▸ Problem:
Reproduce each line from the records that holds "showing".

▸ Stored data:
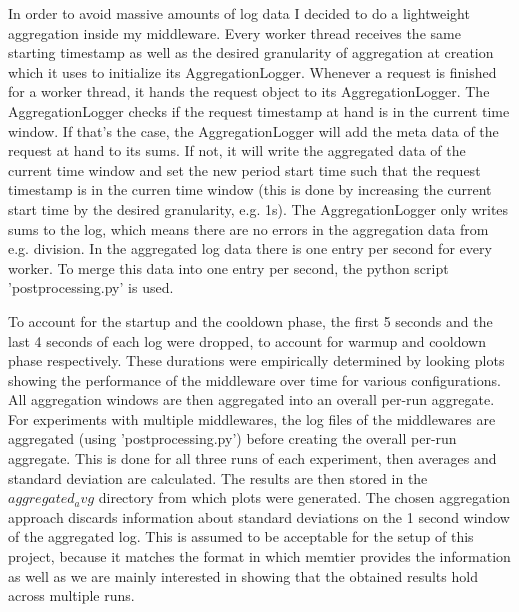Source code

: \documentclass[11pt,a4paper]{article}
\begin{document}
In order to avoid massive amounts of log data I decided to do a lightweight aggregation inside my middleware.
Every worker thread receives the same starting timestamp as well as the desired granularity of aggregation at creation which it uses to initialize its AggregationLogger.
Whenever a request is finished for a worker thread, it hands the request object to its AggregationLogger.
The AggregationLogger checks if the request timestamp at hand is in the current time window.
If that's the case, the AggregationLogger will add the meta data of the request at hand to its sums.
If not, it will write the aggregated data of the current time window and set the new period start time such that the request timestamp is in the curren time window (this is done by increasing the current start time by the desired granularity, e.g. 1s).
The AggregationLogger only writes sums to the log, which means there are no errors in the aggregation data from e.g. division.
In the aggregated log data there is one entry per second for every worker.
To merge this data into one entry per second, the python script 'postprocessing.py' is used.

To account for the startup and the cooldown phase, the first 5 seconds and the last 4 seconds of each log were dropped, to account for warmup and cooldown phase respectively.
These durations were empirically determined by looking plots showing the performance of the middleware over time for various configurations.
All aggregation windows are then aggregated into an overall per-run aggregate.
For experiments with multiple middlewares, the log files of the middlewares are aggregated (using 'postprocessing.py') before creating the overall per-run aggregate.
This is done for all three runs of each experiment, then averages and standard deviation are calculated.
The results are then stored in the $aggregated_avg$ directory from which plots were generated.
The chosen aggregation approach discards information about standard deviations on the 1 second window of the aggregated log.
This is assumed to be acceptable for the setup of this project, because it matches the format in which memtier provides the information as well as we are mainly interested in showing that the obtained results hold across multiple runs.




\end{document}

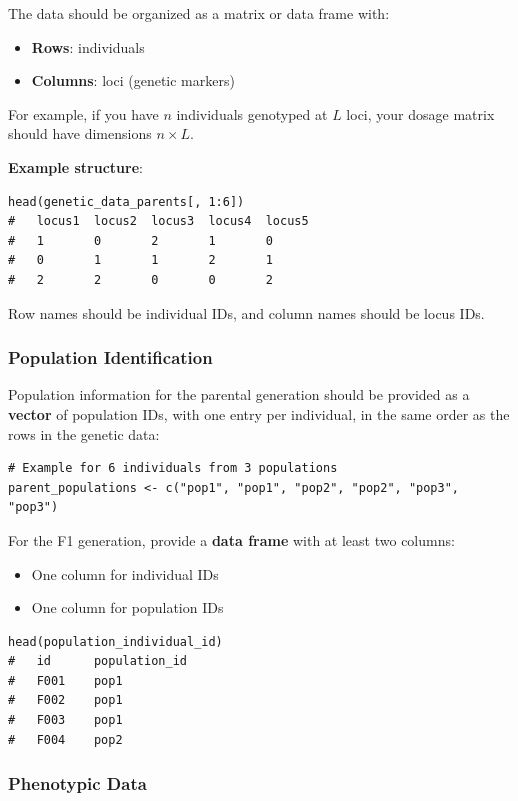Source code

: \documentclass[11pt]{article}
\begin{document}
The data should be organized as a matrix or data frame with:
\begin{itemize}
\item \textbf{Rows}: individuals
\item \textbf{Columns}: loci (genetic markers)
\end{itemize}

For example, if you have $n$ individuals genotyped at $L$ loci, your dosage matrix should have dimensions $n \times L$.

\textbf{Example structure}:
\begin{lstlisting}
head(genetic_data_parents[, 1:6])
#   locus1  locus2  locus3  locus4  locus5
#   1       0       2       1       0
#   0       1       1       2       1
#   2       2       0       0       2
\end{lstlisting}

Row names should be individual IDs, and column names should be locus IDs.

\subsubsection{Population Identification}

Population information for the parental generation should be provided as a \textbf{vector} of population IDs, with one entry per individual, in the same order as the rows in the genetic data:

\begin{lstlisting}
# Example for 6 individuals from 3 populations
parent_populations <- c("pop1", "pop1", "pop2", "pop2", "pop3", "pop3")
\end{lstlisting}

For the F1 generation, provide a \textbf{data frame} with at least two columns:
\begin{itemize}
\item One column for individual IDs
\item One column for population IDs
\end{itemize}

\begin{lstlisting}
head(population_individual_id)
#   id      population_id
#   F001    pop1
#   F002    pop1  
#   F003    pop1
#   F004    pop2
\end{lstlisting}

\subsubsection{Phenotypic Data}
\end{document}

▸ Response to the exercise:
These durations were empirically determined by looking plots showing the performance of the middleware over time for various configurations.
This is assumed to be acceptable for the setup of this project, because it matches the format in which memtier provides the information as well as we are mainly interested in showing that the obtained results hold across multiple runs.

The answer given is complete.